Those vehicles have a Telematics Gateway Unit (TGU) device and a 3g/4g/gprs/lte/edge/HDSPA modem to connect to the internet, with a public I.P. address.

There are thousands of TGU connected to the internet, with no authentication at all and with administrative interfaces through a web panel or a telnet session.

Finding publicly exposed TGUs in the internets

There are tons of open TGU and similar vehicle appliances on the internet. One very interesting and easy to find is the c4max.

The c4max smartbox is a TGU with powerful capabilities, a simple console on port 23, and is easy to identify while scaning the internet.

A quick search with shodan, reveals 733 open c4max devices on the internet, at the time of scanning.

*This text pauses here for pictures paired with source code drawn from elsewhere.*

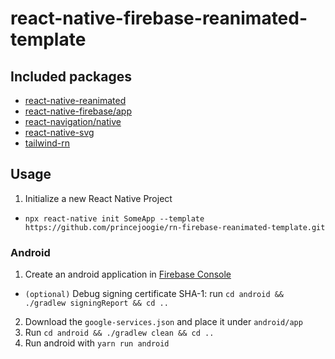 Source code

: # react-native-firebase-reanimated-template

## Included packages
- [react-native-reanimated](https://docs.swmansion.com/react-native-reanimated/)
- [react-native-firebase/app](https://rnfirebase.io/)
- [react-navigation/native](https://reactnavigation.org/)
- [react-native-svg](https://github.com/react-native-svg/react-native-svg)
- [tailwind-rn](https://github.com/vadimdemedes/tailwind-rn)

## Usage
1. Initialize a new React Native Project
- `npx react-native init SomeApp --template https://github.com/princejoogie/rn-firebase-reanimated-template.git`

### Android
1. Create an android application in [Firebase Console](https://console.firebase.google.com)
- `(optional)` Debug signing certificate SHA-1: run `cd android && ./gradlew signingReport && cd ..`
2. Download the `google-services.json` and place it under `android/app`
3. Run `cd android && ./gradlew clean && cd ..`
4. Run android with `yarn run android`
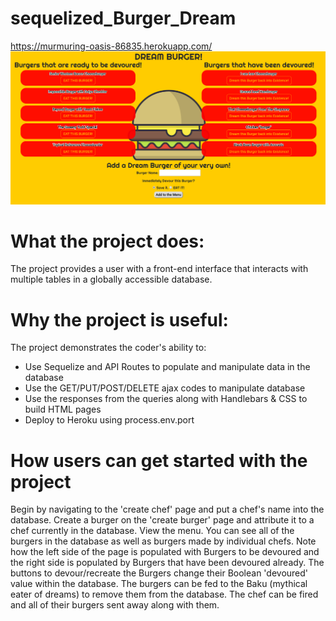 # sequelized_Burger_Dream
https://murmuring-oasis-86835.herokuapp.com/
![screenshot](./public/assets/images/Screenshot_(24).png)
# What the project does:
The project provides a user with a front-end interface that interacts with multiple tables in a globally accessible database.
# Why the project is useful:
The project demonstrates the coder's ability to:
- Use Sequelize and API Routes to populate and manipulate data in the database
- Use the GET/PUT/POST/DELETE ajax codes to manipulate database
- Use the responses from the queries along with Handlebars & CSS to build HTML pages
- Deploy to Heroku using process.env.port
# How users can get started with the project
Begin by navigating to the 'create chef' page and put a chef's name into the database.
Create a burger on the 'create burger' page and attribute it to a chef currently in the database.
View the menu. You can see all of the burgers in the database as well as burgers made by individual chefs.
Note how the left side of the page is populated with Burgers to be devoured and the right side is populated by Burgers that have been devoured already.
The buttons to devour/recreate the Burgers change their Boolean 'devoured' value within the database.
The burgers can be fed to the Baku (mythical eater of dreams) to remove them from the database.
The chef can be fired and all of their burgers sent away along with them.
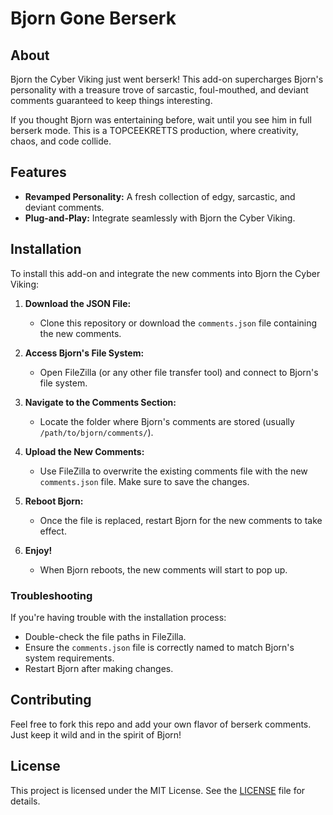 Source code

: # Bjorn Gone Berserk

## About
Bjorn the Cyber Viking just went berserk! This add-on supercharges Bjorn's personality with a treasure trove of sarcastic, foul-mouthed, and deviant comments guaranteed to keep things interesting. 

If you thought Bjorn was entertaining before, wait until you see him in full berserk mode. This is a TOPCEEKRETTS production, where creativity, chaos, and code collide.

## Features
- **Revamped Personality:** A fresh collection of edgy, sarcastic, and deviant comments.
- **Plug-and-Play:** Integrate seamlessly with Bjorn the Cyber Viking.

## Installation
To install this add-on and integrate the new comments into Bjorn the Cyber Viking:

1. **Download the JSON File:**
   - Clone this repository or download the `comments.json` file containing the new comments.

2. **Access Bjorn's File System:**
   - Open FileZilla (or any other file transfer tool) and connect to Bjorn's file system.

3. **Navigate to the Comments Section:**
   - Locate the folder where Bjorn's comments are stored (usually `/path/to/bjorn/comments/`).

4. **Upload the New Comments:**
   - Use FileZilla to overwrite the existing comments file with the new `comments.json` file. Make sure to save the changes.

5. **Reboot Bjorn:**
   - Once the file is replaced, restart Bjorn for the new comments to take effect.

6. **Enjoy!**
   - When Bjorn reboots, the new comments will start to pop up.

### Troubleshooting
If you're having trouble with the installation process:
- Double-check the file paths in FileZilla.
- Ensure the `comments.json` file is correctly named to match Bjorn's system requirements.
- Restart Bjorn after making changes.

## Contributing
Feel free to fork this repo and add your own flavor of berserk comments. Just keep it wild and in the spirit of Bjorn!

## License
This project is licensed under the MIT License. See the [LICENSE](LICENSE) file for details.
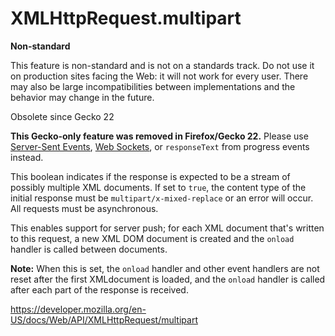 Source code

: XMLHttpRequest.multipart
========================

**Non-standard**

This feature is non-standard and is not on a standards track. Do not use it on production sites facing the Web: it will not work for every user. There may also be large incompatibilities between implementations and the behavior may change in the future.

Obsolete since Gecko 22

**This Gecko-only feature was removed in Firefox/Gecko 22.** Please use [Server-Sent Events](../server-sent_events), [Web Sockets](../websockets_api), or `responseText` from progress events instead.

This boolean indicates if the response is expected to be a stream of possibly multiple XML documents. If set to `true`, the content type of the initial response must be `multipart/x-mixed-replace` or an error will occur. All requests must be asynchronous.

This enables support for server push; for each XML document that's written to this request, a new XML DOM document is created and the `onload` handler is called between documents.

**Note:** When this is set, the `onload` handler and other event handlers are not reset after the first XMLdocument is loaded, and the `onload` handler is called after each part of the response is received.

<a href="https://developer.mozilla.org/en-US/docs/Web/API/XMLHttpRequest/multipart" class="_attribution-link">https://developer.mozilla.org/en-US/docs/Web/API/XMLHttpRequest/multipart</a>
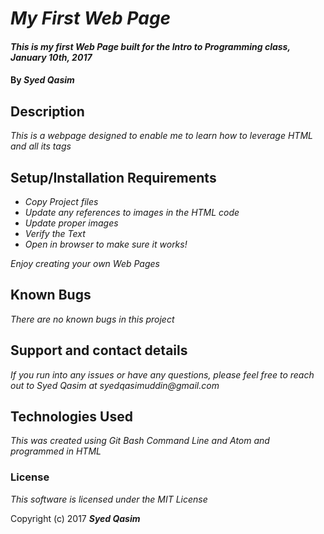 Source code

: # _My First Web Page_

#### _This is my first Web Page built for the Intro to Programming class, January 10th, 2017_

#### By _**Syed Qasim**_

## Description

_This is a webpage designed to enable me to learn how to leverage HTML and all its tags_

## Setup/Installation Requirements

* _Copy Project files_
* _Update any references to images in the HTML code_
* _Update proper images_
* _Verify the Text_
* _Open in browser to make sure it works!_

_Enjoy creating your own Web Pages_

## Known Bugs

_There are no known bugs in this project_

## Support and contact details

_If you run into any issues or have any questions, please feel free to reach out to Syed Qasim at syedqasimuddin@gmail.com_

## Technologies Used

_This was created using Git Bash Command Line and Atom and programmed in HTML_

### License

*This software is licensed under the MIT License*

Copyright (c) 2017 **_Syed Qasim_**
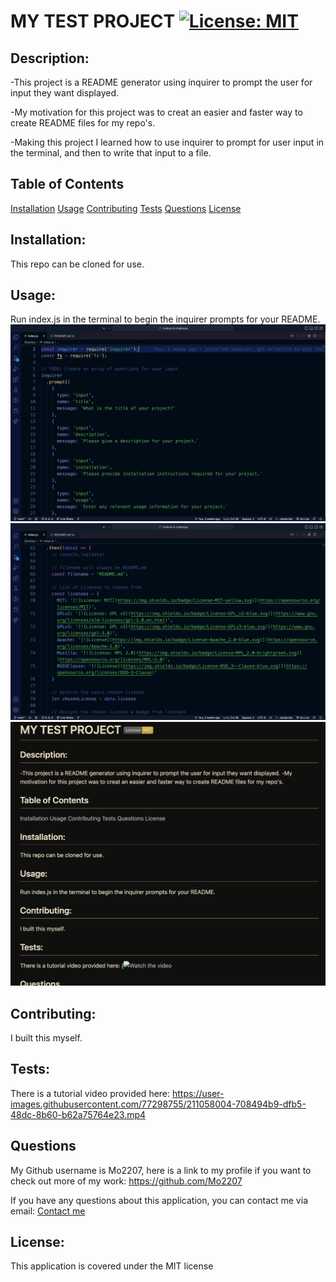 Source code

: # MY TEST PROJECT [![License: MIT](https://img.shields.io/badge/License-MIT-yellow.svg)](https://opensource.org/licenses/MIT)

## Description: 
-This project is a README generator using inquirer to prompt the user for input they want displayed.

-My motivation for this project was to creat an easier and faster way to create README files for my repo's.

-Making this project I learned how to use inquirer to prompt for user input in the terminal, and then to write that input to a file.

## Table of Contents
[Installation](#installation)
[Usage](#usage)
[Contributing](#contributing)
[Tests](#tests)
[Questions](#questions)
[License](#license)

## Installation:
This repo can be cloned for use.
    
## Usage:
Run index.js in the terminal to begin the inquirer prompts for your README.
!["README prompts"](/images/READMEprompts.png)
!["README licenses"](/images/READMElicenses.png)
!["README"](/images/READMEexample.png)
    
## Contributing:
I built this myself.
    
## Tests:
There is a tutorial video provided here: https://user-images.githubusercontent.com/77298755/211058004-708494b9-dfb5-48dc-8b60-b62a75764e23.mp4

## Questions
My Github username is Mo2207, here is a link to my profile if you want to check out more of my work: 
https://github.com/Mo2207

If you have any questions about this application, you can contact me via email: 
[Contact me](mailto:gabemorris1042@gmail.com)

## License:
This application is covered under the MIT license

Because of the nature of these devices, connected to the internet using mobile data plans and in industrial vehicles, the devices you can find vary a lot from time to time.

Scanning the internet yourself with masscan finds different industrial vechicles working at different hours.

The c4max can be found looking for port 23, and the banner ‘gps’ or ‘welcome on console’ or similar strings from the telnet console they provide.

An example with shodan:

https://www.shodan.io/search?query=port%3A23+gps+%22on+console%22

What can be done inside a c4max TGU

The c4max devices that I found on the internet are not password protected, and there is no security that prevents anyone from connecting to them.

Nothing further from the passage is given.